I HAVE HAD MY 835 FOR ABOUT 7 YEARS. I HAVE NEVER HAD ANY PROBLEM WITH IT JAMMING. AND FOR TIGHT SHOOTING, I WOULD PUT MY 835 UP AGAINST ANY FACTORY MADE SHOTGUN. :sniper:


----------



## muzzy (Mar 21, 2002)

Turkey shooting and wing shooting are two entirely different games. A shotgun that shoots a tight pattern is about all that is required to shoot a turkey. Shooting flying birds consistently requires a shotgun that has a nice fit and swing. To me, it was poor fitting to my frame and a little too heavy to be a lively swinging gun. To each is own, didn't work for me.


----------



## GooseBuster3 (Mar 1, 2002)

Try crawling 300 yards threw ND mud in the spring, then you will want to throw it away. I am not the Mossbrg type, Id rather buy a damn nova befoe I would buy one of those. And novas are really bad when it comes to problems.


----------



## TURKEYMON (Jan 2, 2004)

ANYONE WHO WOULD CRAWL 300 YARDS IN THE MUD, UNLESS YOU ARE A SOLDIER IN A WAR, HAS A PROBLEM!!!! :sniper:


----------



## GooseBuster3 (Mar 1, 2002)

I was just daying that any gun would have that problem including your mossberg. Didnt mean to piss you off, but I bet 75 percent of the people on this site crwals that far to get into range while snow goose hunting. So I think anyoner has a problem if they do that.


----------



## TURKEYMON (Jan 2, 2004)

NOT MAD. I GUESS YOU HAVE TO DO WHAT YOU HAVE TO DO. I'M NOT A GOOSE HUNTER. JUST A STUPID TURKEY HUNTER. :sniper:


----------



## tsodak (Sep 7, 2002)

When Mine was new, I had this problem. Before a days huting, rub a touch of oil where the brass expands with your finger, or shoot a little teflon in there. Never had any problem after that. ALso had way more problems with Remington shells. Dont know why.

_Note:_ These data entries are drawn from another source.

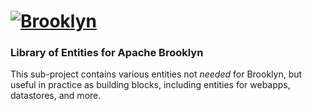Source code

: 
# [![**Brooklyn**](https://brooklyn.apache.org/style/img/apache-brooklyn-logo-244px-wide.png)](http://brooklyn.apache.org/)

### Library of Entities for Apache Brooklyn

This sub-project contains various entities not *needed* for Brooklyn,
but useful in practice as building blocks, including entities for webapps,
datastores, and more.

Love my 835, and after it got broke in, I never had any problems wiht it. Could bury it in a pile of manure and take it right out and shoot it. Have seen less favorable things with someones 1000$ auto. For the money, I think it is the best gun on the face of the planet.

Tom


----------



## T Shot (Oct 4, 2002)

Did a backflip into a rancid slough a few years ago with mine in my hand. The gun was the first one to take the fall and came up with dirt in more crevices than I care to mention here. I did some quick field work on it and went on to smack a few snows that day ( it was the spring season, if that matters) When I got home and cleaned it up, I was utterly amazed that it even fired for as much crap as I got outta there. Like tsodak said, once you get them broke in, they are an excellent gun. Mine has been through ten years of carnage and is still going strong and looking as good as a Mossberg can (sorry, I couldn't resist). I am in the market for a new gun, however. So, if you know anybody who wants a used 835, let me know.


----------



## GooseBuster3 (Mar 1, 2002)

Dont sell yourself short, buy a SuperX2, best gun I have had so far, if you get some dirt or other **** in the chamber it will still cylce shells.


----------



## bigblackfoot (Mar 12, 2003)

GB3, how about when you get a bunch of sand in the action? :wink:


----------



## GooseBuster3 (Mar 1, 2002)

Oh you mean river silt? That **** would jam up any gun. That **** is like flower it jams the WHOLE works.


----------



## bigblackfoot (Mar 12, 2003)

I havent laughed that hard in while. Watching you try to put that gun back together was hilarious.


----------



## GooseBuster3 (Mar 1, 2002)

doesnt help when you got acouple brews in yah.


----------